**Description of the task:**
Go through the material below and tally every line with the string "based". Reply with the number only.
▼
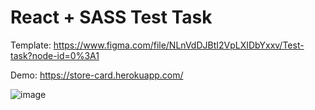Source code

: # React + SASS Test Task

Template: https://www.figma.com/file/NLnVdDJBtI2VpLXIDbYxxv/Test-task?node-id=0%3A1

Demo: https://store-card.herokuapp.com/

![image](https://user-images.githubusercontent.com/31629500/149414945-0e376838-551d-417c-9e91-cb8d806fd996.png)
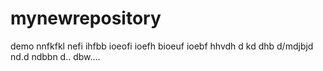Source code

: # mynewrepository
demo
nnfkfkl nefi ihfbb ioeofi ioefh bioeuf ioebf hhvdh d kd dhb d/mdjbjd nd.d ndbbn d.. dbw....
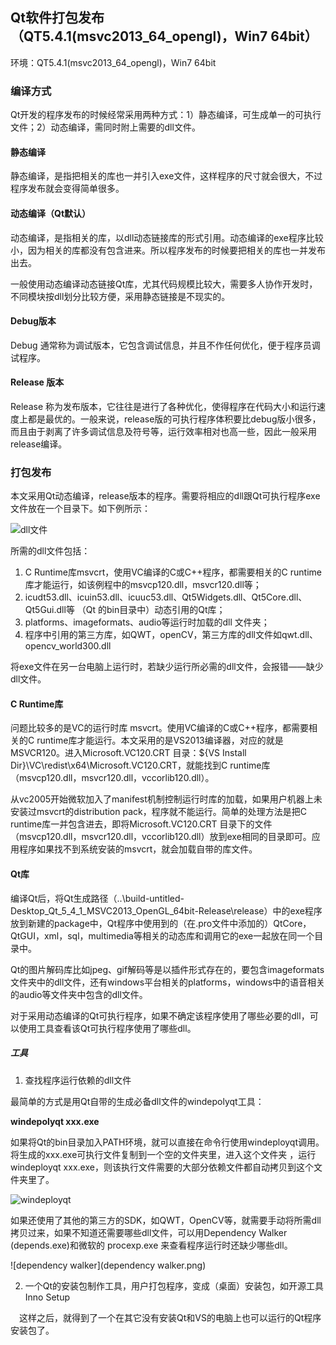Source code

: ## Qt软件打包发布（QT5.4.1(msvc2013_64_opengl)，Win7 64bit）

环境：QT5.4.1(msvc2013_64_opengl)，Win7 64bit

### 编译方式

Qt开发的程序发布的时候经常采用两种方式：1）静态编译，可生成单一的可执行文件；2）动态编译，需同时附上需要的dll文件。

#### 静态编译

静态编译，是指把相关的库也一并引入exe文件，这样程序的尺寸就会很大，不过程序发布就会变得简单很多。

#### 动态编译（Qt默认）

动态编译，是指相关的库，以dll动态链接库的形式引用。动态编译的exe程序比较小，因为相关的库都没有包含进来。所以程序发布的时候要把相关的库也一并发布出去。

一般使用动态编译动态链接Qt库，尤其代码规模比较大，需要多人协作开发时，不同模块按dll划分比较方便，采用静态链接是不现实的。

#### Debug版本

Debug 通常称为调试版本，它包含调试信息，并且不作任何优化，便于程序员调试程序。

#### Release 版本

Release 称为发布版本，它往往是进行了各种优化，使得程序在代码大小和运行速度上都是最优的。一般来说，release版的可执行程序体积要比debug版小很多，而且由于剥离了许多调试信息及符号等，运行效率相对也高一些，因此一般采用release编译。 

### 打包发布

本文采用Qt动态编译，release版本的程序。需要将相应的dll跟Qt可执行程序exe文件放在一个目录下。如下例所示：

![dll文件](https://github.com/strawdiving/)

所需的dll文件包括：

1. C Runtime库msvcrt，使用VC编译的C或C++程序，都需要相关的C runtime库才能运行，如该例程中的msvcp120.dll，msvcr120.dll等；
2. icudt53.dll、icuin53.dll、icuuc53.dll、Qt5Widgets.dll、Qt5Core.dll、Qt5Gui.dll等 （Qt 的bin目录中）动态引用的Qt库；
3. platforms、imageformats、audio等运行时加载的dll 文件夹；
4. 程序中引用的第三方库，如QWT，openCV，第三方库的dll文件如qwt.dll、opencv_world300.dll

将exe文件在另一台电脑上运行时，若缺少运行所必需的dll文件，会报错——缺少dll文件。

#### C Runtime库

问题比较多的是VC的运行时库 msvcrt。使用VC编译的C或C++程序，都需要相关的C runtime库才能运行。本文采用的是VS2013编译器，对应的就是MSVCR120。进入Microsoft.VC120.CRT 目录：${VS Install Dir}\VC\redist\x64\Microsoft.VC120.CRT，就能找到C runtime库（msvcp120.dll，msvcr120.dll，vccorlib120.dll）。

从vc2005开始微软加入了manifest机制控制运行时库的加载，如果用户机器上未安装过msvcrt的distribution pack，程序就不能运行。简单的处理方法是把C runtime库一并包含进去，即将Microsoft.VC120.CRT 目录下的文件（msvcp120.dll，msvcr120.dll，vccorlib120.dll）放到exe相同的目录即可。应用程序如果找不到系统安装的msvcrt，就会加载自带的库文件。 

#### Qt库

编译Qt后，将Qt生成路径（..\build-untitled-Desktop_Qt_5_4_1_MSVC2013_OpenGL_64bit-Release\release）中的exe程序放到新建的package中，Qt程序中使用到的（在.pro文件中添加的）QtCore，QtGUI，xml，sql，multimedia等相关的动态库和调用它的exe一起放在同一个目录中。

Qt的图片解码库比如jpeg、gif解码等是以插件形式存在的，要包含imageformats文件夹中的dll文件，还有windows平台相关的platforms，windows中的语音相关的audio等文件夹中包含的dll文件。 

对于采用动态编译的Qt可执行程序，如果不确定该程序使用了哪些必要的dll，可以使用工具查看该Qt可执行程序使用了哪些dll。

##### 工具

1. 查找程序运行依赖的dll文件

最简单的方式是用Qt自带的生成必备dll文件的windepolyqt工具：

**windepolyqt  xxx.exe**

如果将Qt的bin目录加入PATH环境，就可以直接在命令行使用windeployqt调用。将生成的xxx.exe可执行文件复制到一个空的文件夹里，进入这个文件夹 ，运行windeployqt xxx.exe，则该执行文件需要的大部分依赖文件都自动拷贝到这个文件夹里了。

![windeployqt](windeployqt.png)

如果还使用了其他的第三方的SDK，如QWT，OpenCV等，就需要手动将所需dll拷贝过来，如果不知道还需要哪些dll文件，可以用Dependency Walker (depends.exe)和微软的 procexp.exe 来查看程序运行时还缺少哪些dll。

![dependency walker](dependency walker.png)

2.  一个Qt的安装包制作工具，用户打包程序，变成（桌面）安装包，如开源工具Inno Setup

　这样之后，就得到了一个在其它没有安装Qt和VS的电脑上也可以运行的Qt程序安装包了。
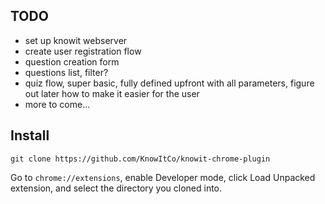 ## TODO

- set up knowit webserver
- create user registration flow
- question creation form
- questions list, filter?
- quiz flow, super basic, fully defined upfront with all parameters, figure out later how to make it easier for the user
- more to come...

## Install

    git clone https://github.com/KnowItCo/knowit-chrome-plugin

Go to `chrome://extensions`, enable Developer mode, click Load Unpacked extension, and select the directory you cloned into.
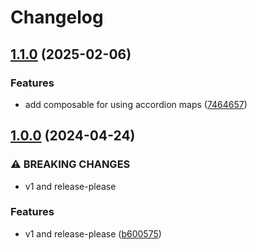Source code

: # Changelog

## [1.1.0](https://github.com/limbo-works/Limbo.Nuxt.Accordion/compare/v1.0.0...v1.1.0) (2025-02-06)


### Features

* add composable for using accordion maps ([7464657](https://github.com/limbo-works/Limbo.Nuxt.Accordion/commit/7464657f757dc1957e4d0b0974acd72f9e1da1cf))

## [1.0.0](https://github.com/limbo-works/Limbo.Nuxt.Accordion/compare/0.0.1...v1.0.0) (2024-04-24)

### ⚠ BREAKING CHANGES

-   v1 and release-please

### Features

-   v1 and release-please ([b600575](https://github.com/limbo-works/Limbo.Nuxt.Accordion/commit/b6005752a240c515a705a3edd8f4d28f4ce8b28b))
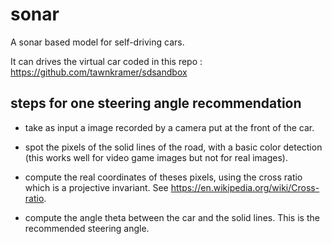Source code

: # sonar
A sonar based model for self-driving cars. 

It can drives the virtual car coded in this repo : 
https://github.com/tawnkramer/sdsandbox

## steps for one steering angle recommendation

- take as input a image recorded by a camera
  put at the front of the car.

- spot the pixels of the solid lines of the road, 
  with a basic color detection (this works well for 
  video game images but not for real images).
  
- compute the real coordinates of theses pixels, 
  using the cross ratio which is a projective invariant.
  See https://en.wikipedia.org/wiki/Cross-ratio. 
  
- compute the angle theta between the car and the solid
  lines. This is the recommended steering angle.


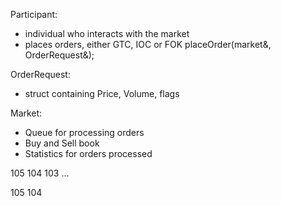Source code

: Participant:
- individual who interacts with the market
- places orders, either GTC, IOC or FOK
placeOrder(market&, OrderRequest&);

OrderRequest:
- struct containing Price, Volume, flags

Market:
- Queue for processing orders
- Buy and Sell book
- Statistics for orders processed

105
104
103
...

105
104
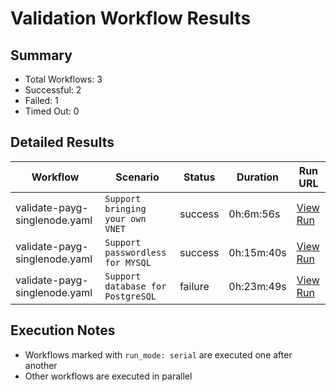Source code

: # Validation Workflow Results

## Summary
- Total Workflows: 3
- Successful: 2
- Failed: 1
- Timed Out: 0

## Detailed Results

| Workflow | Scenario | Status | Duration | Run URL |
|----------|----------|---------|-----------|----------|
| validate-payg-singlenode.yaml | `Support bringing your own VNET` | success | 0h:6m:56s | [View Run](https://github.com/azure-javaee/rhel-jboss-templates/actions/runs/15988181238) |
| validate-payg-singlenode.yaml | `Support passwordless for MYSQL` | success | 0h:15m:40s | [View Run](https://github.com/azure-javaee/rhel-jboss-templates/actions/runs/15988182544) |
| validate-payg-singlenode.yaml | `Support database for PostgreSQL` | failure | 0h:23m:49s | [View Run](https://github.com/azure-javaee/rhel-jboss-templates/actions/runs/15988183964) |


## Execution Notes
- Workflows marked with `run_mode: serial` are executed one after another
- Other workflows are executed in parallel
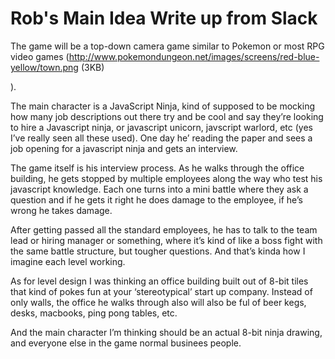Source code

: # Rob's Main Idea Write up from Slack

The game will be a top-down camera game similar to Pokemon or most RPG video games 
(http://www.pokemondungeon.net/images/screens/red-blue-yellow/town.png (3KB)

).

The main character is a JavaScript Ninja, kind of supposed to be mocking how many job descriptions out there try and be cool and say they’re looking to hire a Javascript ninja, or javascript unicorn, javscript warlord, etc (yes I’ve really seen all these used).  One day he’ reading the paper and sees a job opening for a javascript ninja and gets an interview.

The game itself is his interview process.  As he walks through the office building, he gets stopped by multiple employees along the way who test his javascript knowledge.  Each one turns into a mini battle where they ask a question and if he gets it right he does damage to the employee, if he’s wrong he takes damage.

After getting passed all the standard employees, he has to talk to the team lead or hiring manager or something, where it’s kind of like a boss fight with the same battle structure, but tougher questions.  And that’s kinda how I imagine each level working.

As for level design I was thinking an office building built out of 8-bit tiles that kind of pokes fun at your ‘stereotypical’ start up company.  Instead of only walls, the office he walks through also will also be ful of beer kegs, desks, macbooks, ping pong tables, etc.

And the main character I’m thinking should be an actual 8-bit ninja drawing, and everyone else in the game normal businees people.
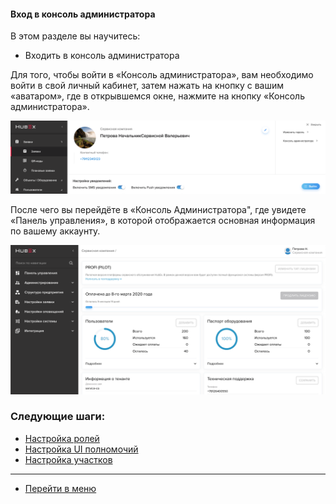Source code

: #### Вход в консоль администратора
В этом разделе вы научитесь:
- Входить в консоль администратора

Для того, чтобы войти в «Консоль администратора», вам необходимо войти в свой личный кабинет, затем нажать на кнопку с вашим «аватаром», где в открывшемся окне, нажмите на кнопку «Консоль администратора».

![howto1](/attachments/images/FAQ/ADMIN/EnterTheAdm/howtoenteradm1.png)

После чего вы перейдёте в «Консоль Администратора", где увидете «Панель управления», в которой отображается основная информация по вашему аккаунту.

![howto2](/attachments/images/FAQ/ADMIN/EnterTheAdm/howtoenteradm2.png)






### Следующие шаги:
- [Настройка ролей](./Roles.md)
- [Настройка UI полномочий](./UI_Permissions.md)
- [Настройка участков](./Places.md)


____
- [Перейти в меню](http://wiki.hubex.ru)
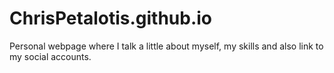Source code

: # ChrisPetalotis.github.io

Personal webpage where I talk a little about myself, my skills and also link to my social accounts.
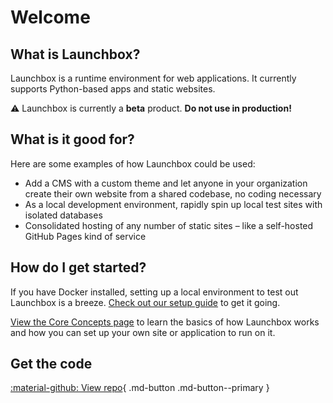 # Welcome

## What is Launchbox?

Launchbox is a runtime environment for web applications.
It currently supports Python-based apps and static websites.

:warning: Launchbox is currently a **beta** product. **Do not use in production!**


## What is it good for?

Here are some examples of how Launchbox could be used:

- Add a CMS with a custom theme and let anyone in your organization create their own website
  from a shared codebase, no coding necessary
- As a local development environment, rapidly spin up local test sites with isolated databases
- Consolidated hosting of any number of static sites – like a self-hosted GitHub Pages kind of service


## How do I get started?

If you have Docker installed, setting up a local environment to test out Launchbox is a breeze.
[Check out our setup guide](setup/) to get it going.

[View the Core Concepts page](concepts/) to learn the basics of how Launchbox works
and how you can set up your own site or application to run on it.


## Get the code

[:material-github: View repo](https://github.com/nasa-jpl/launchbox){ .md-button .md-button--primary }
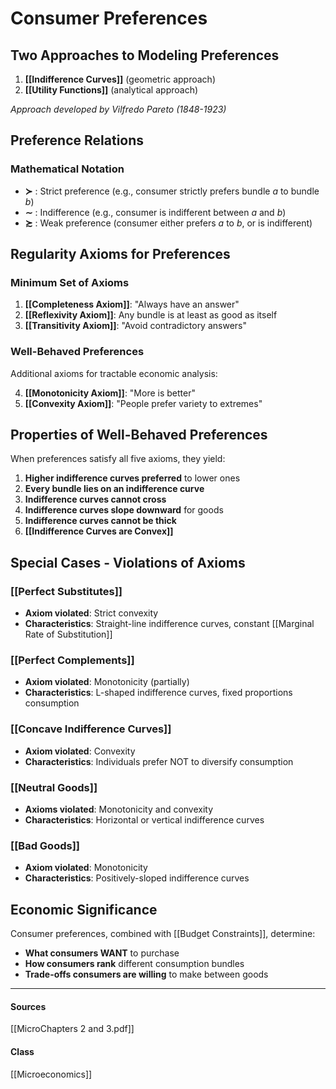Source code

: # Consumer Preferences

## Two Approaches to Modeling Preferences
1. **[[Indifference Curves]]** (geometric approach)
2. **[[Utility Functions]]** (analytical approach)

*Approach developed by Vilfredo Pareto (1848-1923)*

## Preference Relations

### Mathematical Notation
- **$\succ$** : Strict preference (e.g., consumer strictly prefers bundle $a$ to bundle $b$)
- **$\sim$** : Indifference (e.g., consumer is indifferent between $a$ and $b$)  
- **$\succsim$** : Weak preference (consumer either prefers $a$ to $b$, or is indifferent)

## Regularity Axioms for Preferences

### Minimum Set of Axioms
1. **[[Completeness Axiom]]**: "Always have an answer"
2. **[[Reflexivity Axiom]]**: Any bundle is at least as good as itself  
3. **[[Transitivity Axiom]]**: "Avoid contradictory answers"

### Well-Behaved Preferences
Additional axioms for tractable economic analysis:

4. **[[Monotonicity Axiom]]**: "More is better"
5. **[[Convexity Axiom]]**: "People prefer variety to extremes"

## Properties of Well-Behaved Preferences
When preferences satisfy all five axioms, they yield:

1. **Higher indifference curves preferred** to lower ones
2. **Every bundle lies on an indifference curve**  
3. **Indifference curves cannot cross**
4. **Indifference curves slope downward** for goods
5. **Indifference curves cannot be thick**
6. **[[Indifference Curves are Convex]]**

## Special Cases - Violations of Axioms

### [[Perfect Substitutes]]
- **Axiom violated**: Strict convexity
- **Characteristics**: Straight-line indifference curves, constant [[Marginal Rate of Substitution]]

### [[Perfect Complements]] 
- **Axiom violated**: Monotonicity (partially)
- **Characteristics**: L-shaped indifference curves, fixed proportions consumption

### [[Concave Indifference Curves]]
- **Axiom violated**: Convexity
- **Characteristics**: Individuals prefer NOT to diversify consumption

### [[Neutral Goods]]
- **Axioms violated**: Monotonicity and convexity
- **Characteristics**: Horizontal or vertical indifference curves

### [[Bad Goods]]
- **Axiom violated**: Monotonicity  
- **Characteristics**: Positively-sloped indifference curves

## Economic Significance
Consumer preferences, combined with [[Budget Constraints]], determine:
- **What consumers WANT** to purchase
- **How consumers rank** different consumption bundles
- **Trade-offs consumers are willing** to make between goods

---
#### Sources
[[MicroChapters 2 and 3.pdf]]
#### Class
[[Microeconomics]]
▲
**Expected output:**
2